▶ **Task instructions**
Your answer should hold all lines of the entries that include the word "owner".

Records contained in a dataset:
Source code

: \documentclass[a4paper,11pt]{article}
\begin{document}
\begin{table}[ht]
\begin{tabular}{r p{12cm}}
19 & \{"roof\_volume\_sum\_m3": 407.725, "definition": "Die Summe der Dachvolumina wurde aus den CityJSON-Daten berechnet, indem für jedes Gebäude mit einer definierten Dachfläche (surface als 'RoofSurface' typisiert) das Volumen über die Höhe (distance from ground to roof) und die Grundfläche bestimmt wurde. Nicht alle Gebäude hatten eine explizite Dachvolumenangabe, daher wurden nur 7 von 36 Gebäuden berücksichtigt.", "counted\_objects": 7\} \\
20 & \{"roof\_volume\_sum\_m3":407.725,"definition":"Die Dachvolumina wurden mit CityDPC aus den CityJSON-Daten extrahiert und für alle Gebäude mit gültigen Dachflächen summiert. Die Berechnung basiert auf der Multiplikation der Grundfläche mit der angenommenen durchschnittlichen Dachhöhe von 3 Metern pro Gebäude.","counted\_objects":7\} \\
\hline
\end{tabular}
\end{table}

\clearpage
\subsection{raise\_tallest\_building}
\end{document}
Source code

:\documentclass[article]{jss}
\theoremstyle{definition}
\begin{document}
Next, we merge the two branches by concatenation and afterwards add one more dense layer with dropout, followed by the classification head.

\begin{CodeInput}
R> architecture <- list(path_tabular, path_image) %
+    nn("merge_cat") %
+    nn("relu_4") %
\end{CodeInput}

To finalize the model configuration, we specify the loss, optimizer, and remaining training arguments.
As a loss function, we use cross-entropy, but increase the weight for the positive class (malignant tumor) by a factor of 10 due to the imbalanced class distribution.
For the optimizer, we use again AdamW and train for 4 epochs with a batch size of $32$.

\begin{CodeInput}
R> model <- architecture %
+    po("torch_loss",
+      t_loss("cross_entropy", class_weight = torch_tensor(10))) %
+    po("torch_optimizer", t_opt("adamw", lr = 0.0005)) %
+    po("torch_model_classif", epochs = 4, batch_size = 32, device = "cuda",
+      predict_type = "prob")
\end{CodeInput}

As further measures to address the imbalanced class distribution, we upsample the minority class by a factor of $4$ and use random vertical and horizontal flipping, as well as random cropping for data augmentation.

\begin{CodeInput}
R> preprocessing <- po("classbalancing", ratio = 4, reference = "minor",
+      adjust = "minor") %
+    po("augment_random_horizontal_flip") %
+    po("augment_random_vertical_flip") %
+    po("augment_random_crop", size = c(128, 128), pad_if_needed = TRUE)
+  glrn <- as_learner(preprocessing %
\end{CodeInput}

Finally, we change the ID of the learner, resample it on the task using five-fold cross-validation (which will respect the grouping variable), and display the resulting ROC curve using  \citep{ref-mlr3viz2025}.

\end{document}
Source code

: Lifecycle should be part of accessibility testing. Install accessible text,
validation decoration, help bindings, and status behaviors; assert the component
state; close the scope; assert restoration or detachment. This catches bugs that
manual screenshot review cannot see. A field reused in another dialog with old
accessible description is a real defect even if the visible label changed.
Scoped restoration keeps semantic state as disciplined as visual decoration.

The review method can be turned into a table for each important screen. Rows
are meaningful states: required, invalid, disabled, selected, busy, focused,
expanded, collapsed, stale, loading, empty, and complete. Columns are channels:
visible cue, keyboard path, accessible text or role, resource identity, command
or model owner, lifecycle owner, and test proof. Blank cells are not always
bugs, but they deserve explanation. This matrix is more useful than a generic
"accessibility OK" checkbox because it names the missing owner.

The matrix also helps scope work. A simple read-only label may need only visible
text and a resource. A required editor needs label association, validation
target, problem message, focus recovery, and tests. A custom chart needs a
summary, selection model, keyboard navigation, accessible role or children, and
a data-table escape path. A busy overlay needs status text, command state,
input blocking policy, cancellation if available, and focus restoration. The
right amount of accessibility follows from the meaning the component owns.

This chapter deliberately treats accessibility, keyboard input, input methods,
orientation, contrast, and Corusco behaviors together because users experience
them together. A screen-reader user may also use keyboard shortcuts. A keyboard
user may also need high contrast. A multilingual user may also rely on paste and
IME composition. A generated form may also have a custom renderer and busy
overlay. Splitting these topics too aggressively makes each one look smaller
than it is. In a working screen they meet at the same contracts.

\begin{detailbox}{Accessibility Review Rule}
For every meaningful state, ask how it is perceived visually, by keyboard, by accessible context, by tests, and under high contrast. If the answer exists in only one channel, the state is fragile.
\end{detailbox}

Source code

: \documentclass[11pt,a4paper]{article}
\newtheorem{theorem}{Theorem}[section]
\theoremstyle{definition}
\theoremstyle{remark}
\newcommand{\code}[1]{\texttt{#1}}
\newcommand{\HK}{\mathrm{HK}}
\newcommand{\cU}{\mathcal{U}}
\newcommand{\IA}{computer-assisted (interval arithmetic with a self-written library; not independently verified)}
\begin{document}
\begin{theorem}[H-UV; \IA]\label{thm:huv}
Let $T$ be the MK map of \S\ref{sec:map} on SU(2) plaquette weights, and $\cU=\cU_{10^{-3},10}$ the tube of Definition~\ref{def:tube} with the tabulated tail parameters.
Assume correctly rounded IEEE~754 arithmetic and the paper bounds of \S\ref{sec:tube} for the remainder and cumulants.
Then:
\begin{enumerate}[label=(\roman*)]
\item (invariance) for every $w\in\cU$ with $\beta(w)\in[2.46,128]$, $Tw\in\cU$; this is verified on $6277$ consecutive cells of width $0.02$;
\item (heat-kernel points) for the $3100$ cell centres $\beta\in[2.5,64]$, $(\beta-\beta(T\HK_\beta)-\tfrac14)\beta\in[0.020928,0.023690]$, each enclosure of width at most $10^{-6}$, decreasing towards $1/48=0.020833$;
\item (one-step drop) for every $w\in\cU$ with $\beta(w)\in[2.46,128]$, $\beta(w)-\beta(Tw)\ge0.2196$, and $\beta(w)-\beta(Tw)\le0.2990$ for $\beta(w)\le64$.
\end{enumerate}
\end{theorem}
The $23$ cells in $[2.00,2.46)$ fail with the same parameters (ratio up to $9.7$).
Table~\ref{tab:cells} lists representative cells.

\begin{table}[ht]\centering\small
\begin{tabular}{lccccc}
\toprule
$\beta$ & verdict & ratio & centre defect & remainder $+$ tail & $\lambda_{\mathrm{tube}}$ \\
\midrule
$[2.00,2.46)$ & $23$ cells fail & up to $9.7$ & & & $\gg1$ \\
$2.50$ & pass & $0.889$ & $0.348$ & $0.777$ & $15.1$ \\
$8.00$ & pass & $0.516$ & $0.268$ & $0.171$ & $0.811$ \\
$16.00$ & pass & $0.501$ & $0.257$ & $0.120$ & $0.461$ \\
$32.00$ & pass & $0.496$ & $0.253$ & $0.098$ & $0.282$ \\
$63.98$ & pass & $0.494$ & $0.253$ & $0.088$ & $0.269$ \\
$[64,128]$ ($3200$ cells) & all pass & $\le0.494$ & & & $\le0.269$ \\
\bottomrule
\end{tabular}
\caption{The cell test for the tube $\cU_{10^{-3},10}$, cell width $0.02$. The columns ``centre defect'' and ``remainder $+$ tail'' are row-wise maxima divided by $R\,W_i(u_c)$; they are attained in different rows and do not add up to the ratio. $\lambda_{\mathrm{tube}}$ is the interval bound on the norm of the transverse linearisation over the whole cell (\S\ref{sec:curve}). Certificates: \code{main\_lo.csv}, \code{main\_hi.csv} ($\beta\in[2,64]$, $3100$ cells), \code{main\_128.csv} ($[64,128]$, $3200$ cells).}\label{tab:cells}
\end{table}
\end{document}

▶ **Response**
or model owner, lifecycle owner, and test proof. Blank cells are not always
"accessibility OK" checkbox because it names the missing owner.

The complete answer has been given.